In general Pip was very encouraging, if a bit daunting, and he made it clear that the best methods to use are the ones that produce the best sound, and other indicators of what is the ‘right way’ aren’t really as valuable. This ‘whatever works’ attitude was quite refreshing.

There were also some comments about playing on mouthpiece alone and on mid-range playing that I don’t entirely agree with. Pip figures there isn’t money in making quacking noises on the mouthpiece so don’t practise it, but this contradicts his previous urging us to do whatever works – personally I find that if I play something mouthpiece-only a few times through it will be far more secure when I get it back to the horn.

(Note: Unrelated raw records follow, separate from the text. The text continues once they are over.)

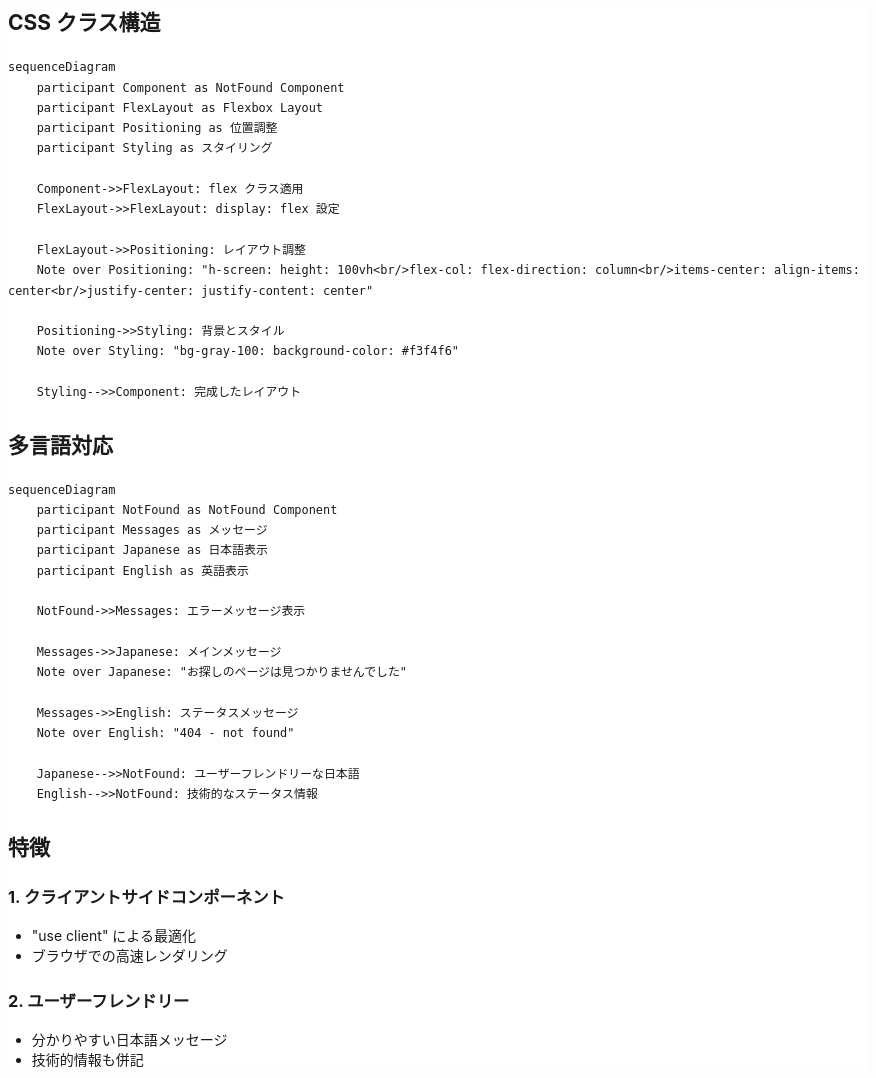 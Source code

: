 ## CSS クラス構造

```mermaid
sequenceDiagram
    participant Component as NotFound Component
    participant FlexLayout as Flexbox Layout
    participant Positioning as 位置調整
    participant Styling as スタイリング

    Component->>FlexLayout: flex クラス適用
    FlexLayout->>FlexLayout: display: flex 設定
    
    FlexLayout->>Positioning: レイアウト調整
    Note over Positioning: "h-screen: height: 100vh<br/>flex-col: flex-direction: column<br/>items-center: align-items: center<br/>justify-center: justify-content: center"
    
    Positioning->>Styling: 背景とスタイル
    Note over Styling: "bg-gray-100: background-color: #f3f4f6"
    
    Styling-->>Component: 完成したレイアウト
```

## 多言語対応

```mermaid
sequenceDiagram
    participant NotFound as NotFound Component
    participant Messages as メッセージ
    participant Japanese as 日本語表示
    participant English as 英語表示

    NotFound->>Messages: エラーメッセージ表示
    
    Messages->>Japanese: メインメッセージ
    Note over Japanese: "お探しのページは見つかりませんでした"
    
    Messages->>English: ステータスメッセージ
    Note over English: "404 - not found"
    
    Japanese-->>NotFound: ユーザーフレンドリーな日本語
    English-->>NotFound: 技術的なステータス情報
```

## 特徴

### 1. クライアントサイドコンポーネント
- "use client" による最適化
- ブラウザでの高速レンダリング

### 2. ユーザーフレンドリー
- 分かりやすい日本語メッセージ
- 技術的情報も併記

He also thinks that if the very high range and very low range are good and solid, the middle range will work itself out, and it doesn’t matter so much because things are easier there anyway, so we should practise low stuff and high stuff a lot without really necessarily trying to work our way up to them. I’m not so sure about that. I can see the point he was trying to make – the middle ranges ARE easier – but I don’t think it’s a good idea to just focus on the high notes and low notes and work down from high and up from low to get the middle playable. All of my major improvements in tone in my high and low range have come from expanding it outward gradually, rather than from working really hard to get good tone in high or low range as an isolated exercise. I think that working on high and low range without doing this could work for some but it could also lead to weird embouchure habits developing due to trying to play things before the muscles have developed to deal with them.

An example of this even came up in class – another player who uses a lot of pressure in the high range and very often ends up with sore teeth. She’s using pressure because she doesn’t have the muscular strength in her embouchure to get the notes to sound that way without using the pressure. While a certain amount of pressure is a good thing, having sore teeth after playing is bad news (and eventually her teeth will MOVE which will not be nice for her playing!). I figure the way around this is a variety of strength-building exercises employed in such a way as to gradually improve tone and range. Pip didn’t suggest anything of the sort and didn’t really answer her question about how to get around using excess pressure, just went on about how not having any pressure at all isn’t really a good thing.

Again, I can see his point – playing with absolutely no pressure at all tends not to work very well as even very small movements of the horn can completely disrupt the sound – but he did ask if we had any questions and then did not answer some of them, and this was a bit disappointing.

All in all I found this a very useful class despite some differences of opinion, and I enjoyed it thoroughly as well.

Looooong time no post!

I’ve been plodding along despite having a bad cold. I’ve been in 2 brass band concerts, a wind dectet concert, and, um, that’s it, but lots of rehearsals for the Mbawula Sing! Africa concerts this Thursday and Friday. When that’s over with I have another brass band, wind ensemble, and symphony orchestra. All the rehearsals have kept me off of the Aikido mat, which is unfortunate but unavoidable; I’ll be getting back to it next Thursday, I hope.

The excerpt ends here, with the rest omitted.